35 Par la force des choses, l’organisation industrielle de la recherche donne une prime à la médiocrité. Seules quelques âmes d’exception échappent au laminage général, au risque de passer pour des Don Quichotte de la science.
36 À cet égard, la figure de Hocart est exemplaire. Il possédait encore cette large palette d’intérêts et de qualités qui lui aurait valu l’applaudissement de Leibniz mais qui, à notre époque, donne une réputation de touche-à-tout.
37 Travailleur acharné et indifférent aux modes intellectuelles, maîtrisant une quinzaine de langues, dont le latin, le grec et le sanscrit, féru de psychologie et de paléontologie, capable de diriger une école à Fidji aussi bien qu’une mission archéologique à Ceylan, auteur de plusieurs livres et d’une centaine d’articles, jouissant de l’estime de Rivers, Mauss, Evans-Pritchard, il n’obtint jamais le poste qui aurait pu donner à ses idées le rayonnement mérité.
38 Il est vrai que – faute impardonnable – « il n’a écrit aucune monographie conventionnelle, même sur Fidji », comme le relève Needham [ in Hocart, 1978, p. 18], qui fait ici bon marché de son travail ethnographique [Hocart, 1929,1952].
39 Le mal est donc général et dû à des causes structurelles, mais il n’a pas la même gravité dans toutes les disciplines. Les sciences les plus anciennes ignorent leur passé, mais en conservent les acquis. Le mathématicien ne lit plus Euclide ou Leibniz, mais ne cesse pas d’utiliser les techniques et les théorèmes qu’ils lui ont légués. Mais l’anthropologie, comme la plupart des sciences de l’homme et de la société, a tendance à faire table rase du passé et à repartir de zéro à chaque génération. Elle traite avec dédain les administrateurs ou missionnaires, qui firent pourtant un travail de collecte admirable, parfois plus utile, et même plus fiable que certains relevés contemporains [30]. Persuadée d’être devenue « épistémologiquement adulte », elle relègue, avec candeur, dans l’ère des curiosités préscientifiques les résultats, les hypothèses et les questions de ceux-là mêmes qui lui ont donné ses lettres de noblesse. Comprenne qui peut.
APPENDICE
Lois intégrales et lois différentielles dans les sciences de l’homme et de la société, ou la complémentarité des points de vue holiste et individualiste en anthropologie
40 Certains anthropologues, tels que F. Barth, reprochent, non sans raison, au structuralisme de postuler un déterminisme causal qui fait trop bon marché de l’action des individus en détachant les structures observées des processus qui les font émerger. Mais, à l’inverse, sous l’influence de la théorie des jeux ou de certains courants cognitivistes, on est parfois tenté de réduire les techniques et les institutions, qui donnent aux sociétés humaines leurs traits spécifiques, à de simples effets d’agrégation des actions et interactions des individus qui composent ces sociétés. Or il n’est pas certain qu’un « milieu technique » au sens de Leroi-Gourhan, un système de parenté, un ensemble mythico-rituel, une institution politique, une langue, etc., soient seulement des êtres de raison ou des entités nominales, c’est-à-dire des termes descriptifs commodes mais dépourvus de réalité propre.

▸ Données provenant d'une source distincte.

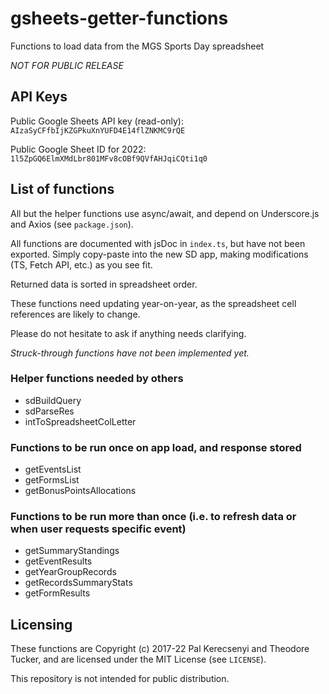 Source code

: # gsheets-getter-functions

Functions to load data from the MGS Sports Day spreadsheet

*NOT FOR PUBLIC RELEASE*

## API Keys

Public Google Sheets API key (read-only): `AIzaSyCFfbIjKZGPkuXnYUFD4E14flZNKMC9rQE`

Public Google Sheet ID for 2022: `1l5ZpGQ6ElmXMdLbr801MFv8cOBf9QVfAHJqiCQti1q0`

## List of functions

All but the helper functions use async/await, and depend on Underscore.js and Axios (see `package.json`).

All functions are documented with jsDoc in `index.ts`, but have not been exported. Simply copy-paste into the new SD app, making modifications (TS, Fetch API, etc.) as you see fit.

Returned data is sorted in spreadsheet order.

These functions need updating year-on-year, as the spreadsheet cell references are likely to change.

Please do not hesitate to ask if anything needs clarifying.

*Struck-through functions have not been implemented yet.*

### Helper functions needed by others

+ sdBuildQuery
+ sdParseRes
+ intToSpreadsheetColLetter

### Functions to be run once on app load, and response stored

+ getEventsList
+ getFormsList
+ getBonusPointsAllocations

### Functions to be run more than once (i.e. to refresh data or when user requests specific event)

+ getSummaryStandings
+ getEventResults
+ getYearGroupRecords
+ getRecordsSummaryStats
+ getFormResults

## Licensing

These functions are Copyright (c) 2017-22 Pal Kerecsenyi and Theodore Tucker, and are licensed under the MIT License (see `LICENSE`).

This repository is not intended for public distribution.
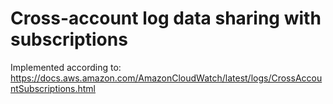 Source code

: # Cross-account log data sharing with subscriptions
Implemented according to: https://docs.aws.amazon.com/AmazonCloudWatch/latest/logs/CrossAccountSubscriptions.html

41 Pour tenter d’y voir un peu plus clair sur ces questions de fond, il est bon de prendre du champ et de raisonner d’abord dans un cadre plus général, convenant à tous les objets et à toutes les sciences, et qui nous semble avoir été correctement défini par le physicien Pierre Auger [ 1952] dans un petit ouvrage intitulé L’homme microscopique. Essai demonadologie.
42
Comme le sous-titre de son essai le laisse entendre, Auger
réhabilite et aménage, dans le contexte de la science contemporaine, la
distinction que faisait Leibniz entre les monades et les agrégats. Autrement
dit, entre des objets dotés d’une forme propre – qu’ils tendent spontanément à
acquérir et à reconstituer sous l’effet d’une dynamique interne de caractère
global :
atomes, molécules, unicellulaires, organismes, etc. – et des
objets dont la forme est contingente parce qu’ils ne sont jamais que des
agrégats plus ou moins bien liés d’objets du premier genre, dont la formation
et les transformations résultent des interactions locales de leurs éléments
constitutifs les uns avec les autres ou avec leur environnement immédiat : gaz,
nuages, flaques d’eau, blocs de pierre, troupeaux de bêtes ou foules
d’automobilistes, etc.
43 Seuls sont réels les êtres dotés d’une forme propre que Leibniz appelait des monades et que P. Auger qualifie d’« objets absolus » – alors que les agrégats sont seulement des « objets relatifs » : ils ne constituent pas à proprement parler une nouvelle classe d’êtres, ce sont seulement des monades considérées sous un autre point de vue, c’est-à-dire prises collectivement.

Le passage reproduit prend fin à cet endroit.